Pennington officials are establishing a Police and Court Review Committee to identify any systemic bias in operations of the police department and municipal court.
The five-member committee will conduct a through review of policies and procedures to determine if there are any issues of systemic bias and recommend ways to eliminate any found, according to Pennington Mayor Joe Lawver.
The committee will consist of two members of the governing body, two members of the community, and one individual from law enforcement. A committee chairperson is set to be chosen amongst the members.
Committee members are expected to be approved, appointed or accepting positions by July 11.
“Right now, Councilwoman Beverly Mills is one of the council representatives for the committee along with another council rep. I talked to Mercer County Prosecutor Angelo Onofri and he said he would appoint someone as our law enforcement representative any day now,” Lawver said. “We have also identified a handful of citizen representatives and expect to reach out to them and get individuals approved by the end of the week.”

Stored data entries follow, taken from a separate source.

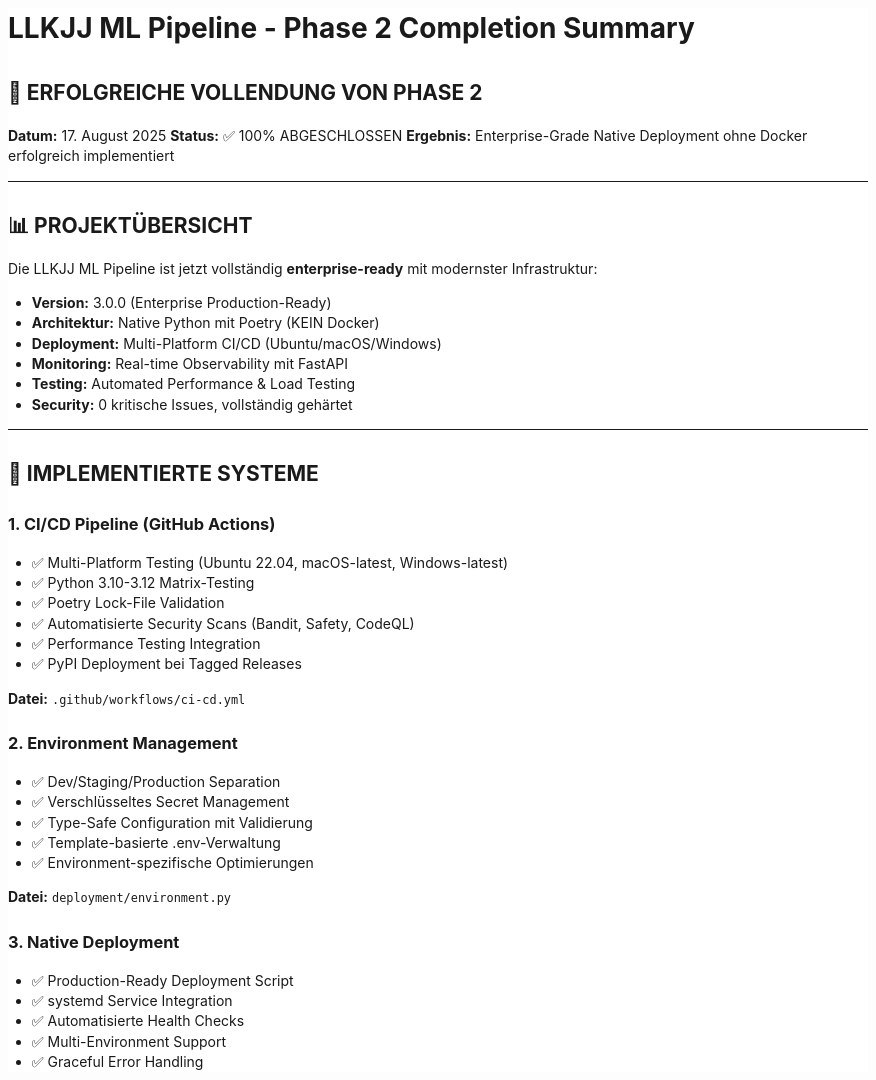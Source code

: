 # LLKJJ ML Pipeline - Phase 2 Completion Summary

## 🎉 **ERFOLGREICHE VOLLENDUNG VON PHASE 2**

**Datum:** 17. August 2025
**Status:** ✅ 100% ABGESCHLOSSEN
**Ergebnis:** Enterprise-Grade Native Deployment ohne Docker erfolgreich implementiert

---

## 📊 **PROJEKTÜBERSICHT**

Die LLKJJ ML Pipeline ist jetzt vollständig **enterprise-ready** mit modernster Infrastruktur:

- **Version:** 3.0.0 (Enterprise Production-Ready)
- **Architektur:** Native Python mit Poetry (KEIN Docker)
- **Deployment:** Multi-Platform CI/CD (Ubuntu/macOS/Windows)
- **Monitoring:** Real-time Observability mit FastAPI
- **Testing:** Automated Performance & Load Testing
- **Security:** 0 kritische Issues, vollständig gehärtet

---

## 🚀 **IMPLEMENTIERTE SYSTEME**

### 1. **CI/CD Pipeline (GitHub Actions)**
- ✅ Multi-Platform Testing (Ubuntu 22.04, macOS-latest, Windows-latest)
- ✅ Python 3.10-3.12 Matrix-Testing
- ✅ Poetry Lock-File Validation
- ✅ Automatisierte Security Scans (Bandit, Safety, CodeQL)
- ✅ Performance Testing Integration
- ✅ PyPI Deployment bei Tagged Releases

**Datei:** `.github/workflows/ci-cd.yml`

### 2. **Environment Management**
- ✅ Dev/Staging/Production Separation
- ✅ Verschlüsseltes Secret Management
- ✅ Type-Safe Configuration mit Validierung
- ✅ Template-basierte .env-Verwaltung
- ✅ Environment-spezifische Optimierungen

**Datei:** `deployment/environment.py`

### 3. **Native Deployment**
- ✅ Production-Ready Deployment Script
- ✅ systemd Service Integration
- ✅ Automatisierte Health Checks
- ✅ Multi-Environment Support
- ✅ Graceful Error Handling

He added that he is hopeful that the committee will be filled by the end of the week and have their first meeting next week to get themselves organized and moving ahead in the process.

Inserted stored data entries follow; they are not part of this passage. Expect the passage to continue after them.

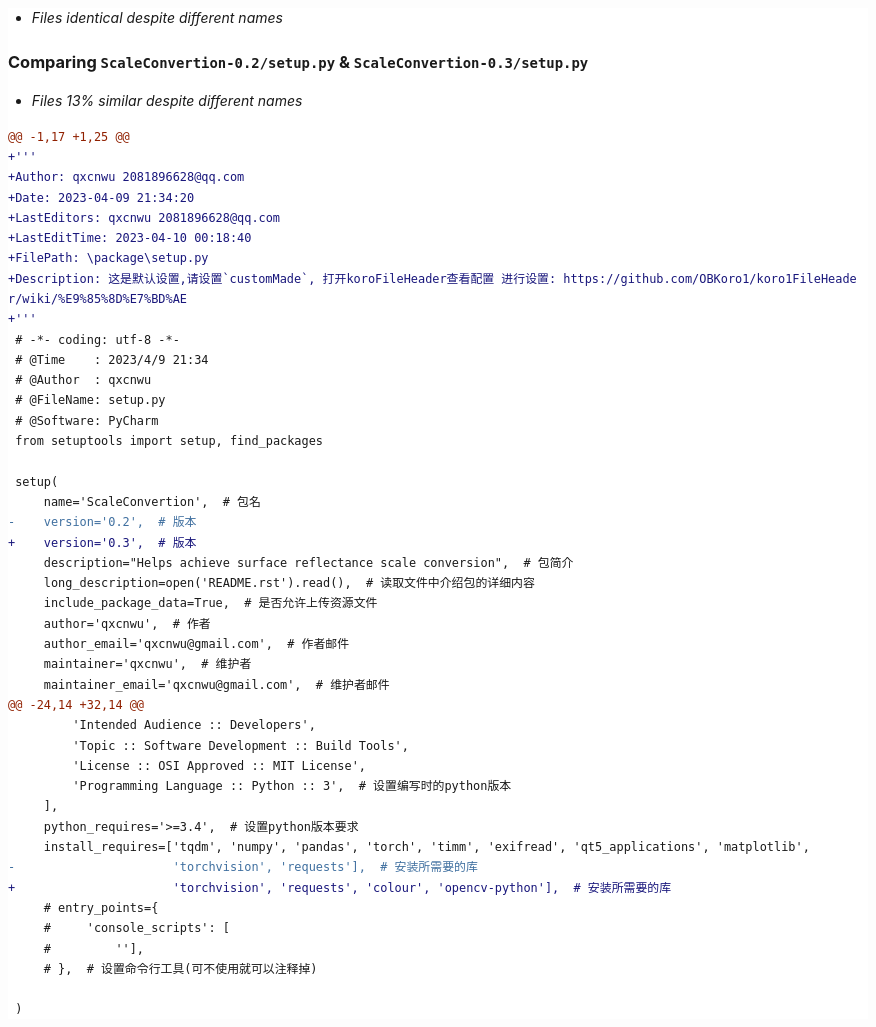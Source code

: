  * *Files identical despite different names*

### Comparing `ScaleConvertion-0.2/setup.py` & `ScaleConvertion-0.3/setup.py`

 * *Files 13% similar despite different names*

```diff
@@ -1,17 +1,25 @@
+'''
+Author: qxcnwu 2081896628@qq.com
+Date: 2023-04-09 21:34:20
+LastEditors: qxcnwu 2081896628@qq.com
+LastEditTime: 2023-04-10 00:18:40
+FilePath: \package\setup.py
+Description: 这是默认设置,请设置`customMade`, 打开koroFileHeader查看配置 进行设置: https://github.com/OBKoro1/koro1FileHeader/wiki/%E9%85%8D%E7%BD%AE
+'''
 # -*- coding: utf-8 -*-
 # @Time    : 2023/4/9 21:34
 # @Author  : qxcnwu
 # @FileName: setup.py
 # @Software: PyCharm
 from setuptools import setup, find_packages
 
 setup(
     name='ScaleConvertion',  # 包名
-    version='0.2',  # 版本
+    version='0.3',  # 版本
     description="Helps achieve surface reflectance scale conversion",  # 包简介
     long_description=open('README.rst').read(),  # 读取文件中介绍包的详细内容
     include_package_data=True,  # 是否允许上传资源文件
     author='qxcnwu',  # 作者
     author_email='qxcnwu@gmail.com',  # 作者邮件
     maintainer='qxcnwu',  # 维护者
     maintainer_email='qxcnwu@gmail.com',  # 维护者邮件
@@ -24,14 +32,14 @@
         'Intended Audience :: Developers',
         'Topic :: Software Development :: Build Tools',
         'License :: OSI Approved :: MIT License',
         'Programming Language :: Python :: 3',  # 设置编写时的python版本
     ],
     python_requires='>=3.4',  # 设置python版本要求
     install_requires=['tqdm', 'numpy', 'pandas', 'torch', 'timm', 'exifread', 'qt5_applications', 'matplotlib',
-                      'torchvision', 'requests'],  # 安装所需要的库
+                      'torchvision', 'requests', 'colour', 'opencv-python'],  # 安装所需要的库
     # entry_points={
     #     'console_scripts': [
     #         ''],
     # },  # 设置命令行工具(可不使用就可以注释掉)
 
 )
```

The Borough Council unanimously approved the review through a resolution at a July 6 virtual meeting.
“The idea for this committee started out of the death George Floyd and Black Lives Matter protests. I had received along with other council members several requests from individuals asking us to take various pledges. We looked at them and did not feel comfortable signing on to any generic pledges,” Lawver said. “We felt it was more important that we took a real clear hard look in not only what we are doing in policing, but what we are doing all of our borough operations.”
The proposal for the review committee was developed and finished in the last month.

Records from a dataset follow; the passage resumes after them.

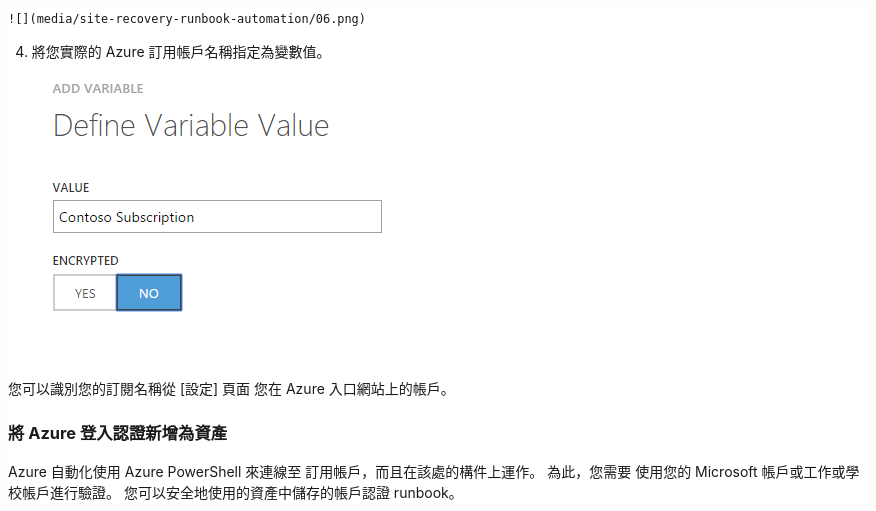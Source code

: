     ![](media/site-recovery-runbook-automation/06.png)

4.  將您實際的 Azure 訂用帳戶名稱指定為變數值。

    ![](media/site-recovery-runbook-automation/07_1.png)

您可以識別您的訂閱名稱從 [設定] 頁面
您在 Azure 入口網站上的帳戶。

### 將 Azure 登入認證新增為資產

Azure 自動化使用 Azure PowerShell 來連線至
訂用帳戶，而且在該處的構件上運作。 為此，您需要
使用您的 Microsoft 帳戶或工作或學校帳戶進行驗證。
您可以安全地使用的資產中儲存的帳戶認證
runbook。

This committee is not anticipated to be the only committee established to review aspects of borough operations, according to Lawver.
“Whether they are standing committees or ad hoc committees, we will have to determine that. I want us to look at if we have a new position whether someone leaves or we created a position, where do we go to recruit,” he said. “For example, are we going places that are reaching out to communities of color when we announce positions available or are we just going by word of mouth and going to people who look like people who live Pennington.”
Training procedures would also be looked at on future committees and whether the borough would need to incorporate racial sensitivity training.
According to the proposal for the establishment of the committee, committee members are set to review all Pennington Police Department data and statistics on police stops, citations and arrests; Pennington Police Department Standard Operating Procedures (SOPs); Pennington Police Department personnel polices (including hiring and training); Mercer County Prosecutor’s Office guidelines, directives and Internal Affairs procedures; and New Jersey Attorney General guidelines and directives.
“I support the mayor’s initiative of an independent review of the all areas of Pennington Borough departments, beginning with police and court. An independent review brings outside perspective and opinion which I think is important when reviewing policy and procedures and status quo,” Council President Catherine Chandler said.
She added that Chief of Police Doug Pinelli and the Public Safety Committee will continue their own review of policies and procedures to make sure Pennington is compliant on all levels with state SOPs.
“But I look forward to hearing the opinion of this review committee to see if there are any areas we can improve upon.” Chandler said.
When the committee begins its work they will provide an initial findings report and recommendations to the governing body after 90 days.
“We, the borough, do not have a lot of hands-on interaction with the municipal court, but I can tell you our Chief Pinelli has gone through years of records trying to find any examples of racial bias in any complaints filed or statistics kept,” Lawver said. “So far we have not seen anything, but we are not done. We have to go through the entire review and we will do that.”